Materials provided »
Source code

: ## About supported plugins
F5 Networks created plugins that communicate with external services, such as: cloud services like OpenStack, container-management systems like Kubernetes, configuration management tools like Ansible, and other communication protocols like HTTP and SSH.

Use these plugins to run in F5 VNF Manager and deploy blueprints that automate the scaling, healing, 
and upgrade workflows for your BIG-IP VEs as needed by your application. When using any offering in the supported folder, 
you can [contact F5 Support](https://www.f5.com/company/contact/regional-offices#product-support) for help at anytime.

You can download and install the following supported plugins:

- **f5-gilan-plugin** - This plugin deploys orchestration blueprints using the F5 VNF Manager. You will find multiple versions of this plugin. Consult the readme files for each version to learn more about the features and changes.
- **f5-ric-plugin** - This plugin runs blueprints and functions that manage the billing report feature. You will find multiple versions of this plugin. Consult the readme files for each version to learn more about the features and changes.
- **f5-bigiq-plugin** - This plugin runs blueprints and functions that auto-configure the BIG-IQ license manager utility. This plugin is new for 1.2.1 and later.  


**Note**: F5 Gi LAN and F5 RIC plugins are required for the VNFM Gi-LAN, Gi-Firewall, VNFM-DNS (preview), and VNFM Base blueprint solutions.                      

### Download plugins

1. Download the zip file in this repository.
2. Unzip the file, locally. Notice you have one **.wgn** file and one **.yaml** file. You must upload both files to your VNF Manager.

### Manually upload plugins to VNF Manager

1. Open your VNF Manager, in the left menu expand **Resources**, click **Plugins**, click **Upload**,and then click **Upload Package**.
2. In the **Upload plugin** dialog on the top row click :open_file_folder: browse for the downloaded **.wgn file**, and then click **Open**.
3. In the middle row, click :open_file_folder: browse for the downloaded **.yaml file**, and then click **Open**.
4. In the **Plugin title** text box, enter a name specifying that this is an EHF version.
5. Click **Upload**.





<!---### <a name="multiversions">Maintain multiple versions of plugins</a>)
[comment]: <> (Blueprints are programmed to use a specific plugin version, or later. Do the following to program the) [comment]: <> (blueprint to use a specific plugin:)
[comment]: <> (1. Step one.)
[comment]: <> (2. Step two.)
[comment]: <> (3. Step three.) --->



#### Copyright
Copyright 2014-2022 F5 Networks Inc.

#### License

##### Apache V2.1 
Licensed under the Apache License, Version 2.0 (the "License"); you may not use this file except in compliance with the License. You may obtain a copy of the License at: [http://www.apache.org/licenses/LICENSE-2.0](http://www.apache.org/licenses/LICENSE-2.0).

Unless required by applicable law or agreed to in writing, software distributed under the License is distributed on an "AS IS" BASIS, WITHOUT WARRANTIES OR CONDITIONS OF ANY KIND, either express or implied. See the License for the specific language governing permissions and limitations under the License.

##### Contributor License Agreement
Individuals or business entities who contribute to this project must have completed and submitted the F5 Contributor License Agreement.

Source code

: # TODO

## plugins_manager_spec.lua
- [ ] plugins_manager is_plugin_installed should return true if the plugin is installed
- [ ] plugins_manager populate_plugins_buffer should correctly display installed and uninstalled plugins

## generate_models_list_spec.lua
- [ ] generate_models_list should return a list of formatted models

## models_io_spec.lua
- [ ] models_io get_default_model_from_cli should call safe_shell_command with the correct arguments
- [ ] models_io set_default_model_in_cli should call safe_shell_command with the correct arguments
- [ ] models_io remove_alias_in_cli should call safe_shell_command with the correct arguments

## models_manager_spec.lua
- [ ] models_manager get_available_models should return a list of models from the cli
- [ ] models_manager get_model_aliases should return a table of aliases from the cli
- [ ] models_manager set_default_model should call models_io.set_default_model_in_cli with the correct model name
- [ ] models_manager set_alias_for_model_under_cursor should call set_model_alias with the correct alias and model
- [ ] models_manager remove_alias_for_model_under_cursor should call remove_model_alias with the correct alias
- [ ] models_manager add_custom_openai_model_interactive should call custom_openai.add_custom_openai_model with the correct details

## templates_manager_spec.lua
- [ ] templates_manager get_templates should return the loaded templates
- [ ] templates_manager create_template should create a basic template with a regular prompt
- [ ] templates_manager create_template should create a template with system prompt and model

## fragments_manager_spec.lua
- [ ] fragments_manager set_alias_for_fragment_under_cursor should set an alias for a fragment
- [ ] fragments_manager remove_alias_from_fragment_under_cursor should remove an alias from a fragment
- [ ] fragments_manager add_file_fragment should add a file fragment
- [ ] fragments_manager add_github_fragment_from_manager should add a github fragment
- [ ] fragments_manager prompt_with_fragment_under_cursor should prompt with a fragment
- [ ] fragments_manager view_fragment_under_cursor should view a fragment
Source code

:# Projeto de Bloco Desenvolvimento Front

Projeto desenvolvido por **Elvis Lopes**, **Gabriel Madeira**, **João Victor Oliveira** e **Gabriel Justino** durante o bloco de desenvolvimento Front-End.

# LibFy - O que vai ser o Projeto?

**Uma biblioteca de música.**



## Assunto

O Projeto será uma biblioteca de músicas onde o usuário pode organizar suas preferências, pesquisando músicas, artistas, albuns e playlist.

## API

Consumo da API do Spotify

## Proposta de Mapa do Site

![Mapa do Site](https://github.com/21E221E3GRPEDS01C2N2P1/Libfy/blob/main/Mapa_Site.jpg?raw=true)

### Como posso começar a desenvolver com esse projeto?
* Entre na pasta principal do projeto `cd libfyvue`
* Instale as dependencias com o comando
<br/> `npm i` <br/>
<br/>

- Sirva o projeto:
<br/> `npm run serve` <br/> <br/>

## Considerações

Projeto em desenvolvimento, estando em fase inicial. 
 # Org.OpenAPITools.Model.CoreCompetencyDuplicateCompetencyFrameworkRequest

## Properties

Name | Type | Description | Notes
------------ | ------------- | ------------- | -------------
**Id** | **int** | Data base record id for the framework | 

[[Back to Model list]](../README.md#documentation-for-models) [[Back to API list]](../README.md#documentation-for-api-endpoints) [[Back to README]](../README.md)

Prompt » Locate the lines above that contain "Front" and copy them.

Your response »
:# Projeto de Bloco Desenvolvimento Front
Projeto desenvolvido por **Elvis Lopes**, **Gabriel Madeira**, **João Victor Oliveira** e **Gabriel Justino** durante o bloco de desenvolvimento Front-End.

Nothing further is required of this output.